Despite a wildly successful career in the Australian distribution channel, David Dicker displays a tinge of sadness and regret as he laments his failed invention back in the '80s.
“I spent 10 years in the ‘80s trying to build my own computer in Australia and export it worldwide. And we’re not talking about a personal computer, we’re talking about a full-scale machine,” said Dicker, managing director and co-owner of Dicker Data.
“I designed the architecture of the hardware and the software, I wrote the operating system and I had engineers and programmers who did all the support work and we failed in that project. It was rubbish, but I made strategic errors in terms of the way I managed it, so it was basically my fault. Bitter is not the right word, but if we’d taken that approach to the US or even in Taiwan, I’m sure we would have succeeded. But I was hell-bent on doing it in Australia. In hindsight that was just a huge mistake.”
Indeed, this outspoken, no holds-barred character has been in the distribution game since 1978 when he set up shop after flying to the US to buy microcomputers from Vector Graphics, which he eventually won exclusive Australian distribution rights for.

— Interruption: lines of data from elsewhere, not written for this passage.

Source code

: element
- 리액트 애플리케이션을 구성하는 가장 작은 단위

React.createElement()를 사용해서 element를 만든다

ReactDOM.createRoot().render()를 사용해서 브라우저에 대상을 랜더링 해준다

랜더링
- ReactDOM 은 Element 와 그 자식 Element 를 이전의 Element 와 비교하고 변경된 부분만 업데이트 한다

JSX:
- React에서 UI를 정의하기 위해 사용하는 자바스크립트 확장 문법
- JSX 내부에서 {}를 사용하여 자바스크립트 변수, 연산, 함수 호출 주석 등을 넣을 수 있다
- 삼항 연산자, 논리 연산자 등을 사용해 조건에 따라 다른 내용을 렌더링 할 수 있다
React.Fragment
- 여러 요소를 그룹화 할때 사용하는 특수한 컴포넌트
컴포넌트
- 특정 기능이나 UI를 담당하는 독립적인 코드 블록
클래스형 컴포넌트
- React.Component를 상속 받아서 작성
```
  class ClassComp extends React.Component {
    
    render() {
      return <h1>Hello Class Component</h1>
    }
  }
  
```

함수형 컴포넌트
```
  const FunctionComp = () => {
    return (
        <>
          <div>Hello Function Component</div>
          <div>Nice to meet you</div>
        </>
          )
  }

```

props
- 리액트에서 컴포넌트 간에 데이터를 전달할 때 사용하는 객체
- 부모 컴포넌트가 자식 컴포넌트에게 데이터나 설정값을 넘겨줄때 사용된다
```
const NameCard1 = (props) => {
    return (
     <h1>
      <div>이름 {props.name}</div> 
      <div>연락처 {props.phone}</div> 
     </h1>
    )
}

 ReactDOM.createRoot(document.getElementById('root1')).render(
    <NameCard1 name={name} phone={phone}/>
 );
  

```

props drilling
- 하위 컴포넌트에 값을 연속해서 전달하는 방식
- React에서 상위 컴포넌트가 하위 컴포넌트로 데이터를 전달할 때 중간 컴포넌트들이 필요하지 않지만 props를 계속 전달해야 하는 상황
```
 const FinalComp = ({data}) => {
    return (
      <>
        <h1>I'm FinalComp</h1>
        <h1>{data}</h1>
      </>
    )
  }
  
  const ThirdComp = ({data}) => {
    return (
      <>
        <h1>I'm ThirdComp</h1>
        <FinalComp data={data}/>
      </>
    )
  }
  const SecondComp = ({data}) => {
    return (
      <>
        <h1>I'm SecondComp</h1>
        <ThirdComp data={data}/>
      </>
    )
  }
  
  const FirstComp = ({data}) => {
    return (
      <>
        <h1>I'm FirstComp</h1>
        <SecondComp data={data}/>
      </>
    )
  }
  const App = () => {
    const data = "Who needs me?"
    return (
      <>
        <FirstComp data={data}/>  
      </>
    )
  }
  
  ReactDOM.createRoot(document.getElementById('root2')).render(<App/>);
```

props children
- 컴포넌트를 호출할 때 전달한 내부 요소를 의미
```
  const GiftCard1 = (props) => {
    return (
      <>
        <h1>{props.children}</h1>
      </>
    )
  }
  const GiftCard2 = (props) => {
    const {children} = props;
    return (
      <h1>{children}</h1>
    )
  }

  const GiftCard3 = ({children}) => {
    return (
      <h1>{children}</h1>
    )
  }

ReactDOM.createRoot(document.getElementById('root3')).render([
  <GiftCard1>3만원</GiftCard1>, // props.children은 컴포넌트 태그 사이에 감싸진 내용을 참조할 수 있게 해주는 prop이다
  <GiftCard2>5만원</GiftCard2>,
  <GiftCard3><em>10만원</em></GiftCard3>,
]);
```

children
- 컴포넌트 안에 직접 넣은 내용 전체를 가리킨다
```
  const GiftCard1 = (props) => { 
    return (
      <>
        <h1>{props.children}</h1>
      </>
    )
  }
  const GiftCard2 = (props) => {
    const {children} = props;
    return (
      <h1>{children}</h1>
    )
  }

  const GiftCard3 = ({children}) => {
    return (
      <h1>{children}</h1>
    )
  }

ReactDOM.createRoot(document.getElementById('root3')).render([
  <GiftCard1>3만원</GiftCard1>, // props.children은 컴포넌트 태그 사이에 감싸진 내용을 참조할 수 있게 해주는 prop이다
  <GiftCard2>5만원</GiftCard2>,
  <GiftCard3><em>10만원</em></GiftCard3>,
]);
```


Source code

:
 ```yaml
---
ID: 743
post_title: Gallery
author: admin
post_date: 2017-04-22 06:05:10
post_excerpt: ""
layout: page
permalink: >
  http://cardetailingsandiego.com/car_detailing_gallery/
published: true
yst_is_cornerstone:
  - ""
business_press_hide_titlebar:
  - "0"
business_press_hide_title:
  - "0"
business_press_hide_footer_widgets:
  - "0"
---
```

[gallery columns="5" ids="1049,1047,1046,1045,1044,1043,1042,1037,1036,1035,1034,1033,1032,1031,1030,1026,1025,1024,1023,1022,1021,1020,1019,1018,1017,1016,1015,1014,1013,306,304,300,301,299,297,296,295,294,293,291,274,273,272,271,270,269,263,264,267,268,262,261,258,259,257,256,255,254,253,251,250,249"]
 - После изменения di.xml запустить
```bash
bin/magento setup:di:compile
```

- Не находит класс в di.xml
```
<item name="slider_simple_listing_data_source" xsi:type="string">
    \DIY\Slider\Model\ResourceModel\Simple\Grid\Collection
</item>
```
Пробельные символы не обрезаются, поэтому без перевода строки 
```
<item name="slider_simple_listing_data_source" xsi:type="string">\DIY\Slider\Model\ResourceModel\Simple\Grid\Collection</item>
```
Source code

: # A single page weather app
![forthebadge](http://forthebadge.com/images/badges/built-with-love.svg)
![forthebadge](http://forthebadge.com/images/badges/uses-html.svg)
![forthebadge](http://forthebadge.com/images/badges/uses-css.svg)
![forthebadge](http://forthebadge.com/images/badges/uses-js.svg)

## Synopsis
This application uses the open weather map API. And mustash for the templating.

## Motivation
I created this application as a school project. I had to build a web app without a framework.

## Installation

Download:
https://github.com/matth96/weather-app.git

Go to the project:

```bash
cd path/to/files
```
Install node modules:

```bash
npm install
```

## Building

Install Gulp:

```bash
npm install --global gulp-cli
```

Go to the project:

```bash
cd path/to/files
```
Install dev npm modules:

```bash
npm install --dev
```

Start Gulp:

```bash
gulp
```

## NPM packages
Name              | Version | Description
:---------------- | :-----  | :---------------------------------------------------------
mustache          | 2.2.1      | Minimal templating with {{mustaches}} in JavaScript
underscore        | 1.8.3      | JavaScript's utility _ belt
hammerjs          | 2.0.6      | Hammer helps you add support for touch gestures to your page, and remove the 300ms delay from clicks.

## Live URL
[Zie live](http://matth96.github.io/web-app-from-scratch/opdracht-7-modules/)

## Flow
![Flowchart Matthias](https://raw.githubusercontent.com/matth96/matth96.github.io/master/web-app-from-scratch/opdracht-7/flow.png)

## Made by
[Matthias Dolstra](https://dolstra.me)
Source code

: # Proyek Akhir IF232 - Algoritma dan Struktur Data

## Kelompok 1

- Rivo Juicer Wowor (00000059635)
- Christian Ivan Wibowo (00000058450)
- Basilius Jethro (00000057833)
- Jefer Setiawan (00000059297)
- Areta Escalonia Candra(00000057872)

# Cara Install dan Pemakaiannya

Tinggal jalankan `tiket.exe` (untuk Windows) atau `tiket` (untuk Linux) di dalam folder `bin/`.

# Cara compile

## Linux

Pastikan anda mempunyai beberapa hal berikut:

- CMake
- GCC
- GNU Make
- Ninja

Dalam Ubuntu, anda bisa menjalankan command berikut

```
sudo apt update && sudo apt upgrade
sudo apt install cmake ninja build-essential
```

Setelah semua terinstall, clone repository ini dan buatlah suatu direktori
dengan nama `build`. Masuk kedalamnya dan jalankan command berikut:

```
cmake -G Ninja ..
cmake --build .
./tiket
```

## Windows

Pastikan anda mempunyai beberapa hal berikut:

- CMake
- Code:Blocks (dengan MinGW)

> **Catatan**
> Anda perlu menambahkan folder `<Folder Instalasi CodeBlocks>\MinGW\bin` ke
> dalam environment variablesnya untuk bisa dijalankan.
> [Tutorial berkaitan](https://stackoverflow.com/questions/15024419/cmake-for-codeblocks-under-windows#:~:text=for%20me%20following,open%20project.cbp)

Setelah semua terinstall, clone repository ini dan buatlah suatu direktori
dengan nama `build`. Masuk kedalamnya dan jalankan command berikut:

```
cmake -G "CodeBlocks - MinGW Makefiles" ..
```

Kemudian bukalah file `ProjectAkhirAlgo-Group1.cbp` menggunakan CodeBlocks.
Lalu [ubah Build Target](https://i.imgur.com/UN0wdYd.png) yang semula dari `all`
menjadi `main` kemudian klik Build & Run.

The Sutherland Shire-bred character, who prefers a tracksuit to the typical casual business attire, had been working in his father’s business (making material for building timber roof trusses) when he watched the work being done by the consulting engineers using HP-97 programmable calculators – and figured he could do it better.
“I started to write programs and I had to relearn all the mathematics that I flunked out on in high school. Fortunately I’d only been out of high school for a few years and I still had the stupid text books. I managed it – God knows how. Anyway, I started writing the programs and after a short time it was obvious that it was going better with us doing it than the consulting engineers so we told them to stop.”
He soon realised the programmable calculators weren’t powerful enough so he started looking for microcomputers, which he found in the US thanks to Vector Graphics. He bought four computers, which he sold to customers of the roofing truss business, and had ambitions to sell 10 computers a month.
“Obviously, anybody could see there was going to be a market for these computers so we started to sell them and that’s how it all started.”